Vivir con miedo debido a las amenazas continuas realizadas hacia tu madre, sentir que el ambiente en tu casa es peligroso, hostil e inseguro, sentir la falta de control sobre la finalización de esta violencia y estar expuestos/as a modelos de crianza negativos donde se desprestigia, se controla e incluso se agrede a una de las personas de las que se depende emocionalmente, puede tener una influencia muy negativa sobre el desarrollo físico, emocional, cognitivo de niños, niñas y adolescentes en el momento presente y también en su futuro.
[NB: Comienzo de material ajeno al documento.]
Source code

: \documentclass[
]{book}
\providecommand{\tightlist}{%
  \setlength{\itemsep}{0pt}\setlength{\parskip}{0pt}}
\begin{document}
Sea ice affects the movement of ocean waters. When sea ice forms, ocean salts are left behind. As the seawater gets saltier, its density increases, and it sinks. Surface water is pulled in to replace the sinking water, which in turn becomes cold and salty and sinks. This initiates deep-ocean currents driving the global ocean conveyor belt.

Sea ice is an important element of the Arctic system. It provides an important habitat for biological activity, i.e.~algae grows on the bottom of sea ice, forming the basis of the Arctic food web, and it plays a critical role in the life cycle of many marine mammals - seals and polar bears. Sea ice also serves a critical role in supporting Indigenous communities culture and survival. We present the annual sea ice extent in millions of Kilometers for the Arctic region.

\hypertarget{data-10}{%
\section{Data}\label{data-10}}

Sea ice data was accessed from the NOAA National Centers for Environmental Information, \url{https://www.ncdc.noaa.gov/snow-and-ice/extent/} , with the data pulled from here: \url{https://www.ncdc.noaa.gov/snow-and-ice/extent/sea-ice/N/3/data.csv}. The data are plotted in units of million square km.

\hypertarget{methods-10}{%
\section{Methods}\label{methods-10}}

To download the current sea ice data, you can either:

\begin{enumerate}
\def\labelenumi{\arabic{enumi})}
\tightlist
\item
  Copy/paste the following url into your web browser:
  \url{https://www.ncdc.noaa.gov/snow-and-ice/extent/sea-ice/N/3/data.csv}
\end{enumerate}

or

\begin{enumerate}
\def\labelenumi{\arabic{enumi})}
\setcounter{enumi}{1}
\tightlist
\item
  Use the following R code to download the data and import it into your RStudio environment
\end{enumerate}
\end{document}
Así lo recoge la “Guía para la prevención y actuación ante la violencia de género en el ámbito educativo” editada por el Instituto Asturiano de la Mujer.

Todo ello ha propiciado que hoy en día haya unanimidad a la hora de considerar que vivir en un sistema familiar donde se ejerza violencia hacia las madres daña con severidad a los hijos e hijas expuestos a ella debido al clima de estrés permanente e inseguridad que les caracteriza y cuando la exposición se prolonga en el tiempo, puede ser sentida como una experiencia traumática que produce la pérdida del sentimiento de invulnerabilidad, lo que resulta gravemente desequilibrante.

Cuando la mujer agredida es madre, el abusador no solo está violentando a la mujer, sino también a los hijos e hijas, y el impacto que provoca la exposición a la violencia de género depende de una serie de factores que deben ser tenidos en cuenta:

  1. El momento evolutivo y su nivel de desarrollo: se considera que los niños y niñas más pequeños/as son más vulnerables porque su capacidad de autoprotección es menor.
  2. El tipo, tiempo, severidad y tiempo de exposición a la violencia: el tipo directo o indirecto, el grado de exposición, así como su intensidad y la cronicidad influyen en la gravedad de las consecuencias. Por otra parte, se observan menos efectos en los niños y en las niñas conforme pasa el tiempo de exposición al episodio de violencia.
  3. Los apoyos del sistema familiar y aquellos que provengan de la comunidad serán factores protectores muy importantes a tener en cuenta. Así la vinculación segura con la madre, la existencia de familia extensa o de alguna figura de referencia externa, por ejemplo, del ámbito educativo, pueden ser personas que promuevan la resiliencia, que amortigüen el impacto de la exposición a la violencia.
  4. La naturaleza de la violencia: los niños y las niñas que son testigos de la violencia de forma frecuente y en un nivel de gravedad elevado y que no experimentan interacciones positivas con sus cuidadores pueden sufrir más angustia que los niños y niñas que son testigos de un menor número de episodios de violencia y experimentan interacciones positivas entre sus cuidadores.
  5. La acumulación de otros factores estresantes: como la precariedad económica, la inestabilidad laboral, las dificultades familiares, el consumo de tóxicos, etc. que agravan la situación de riesgo de estos niños y niñas.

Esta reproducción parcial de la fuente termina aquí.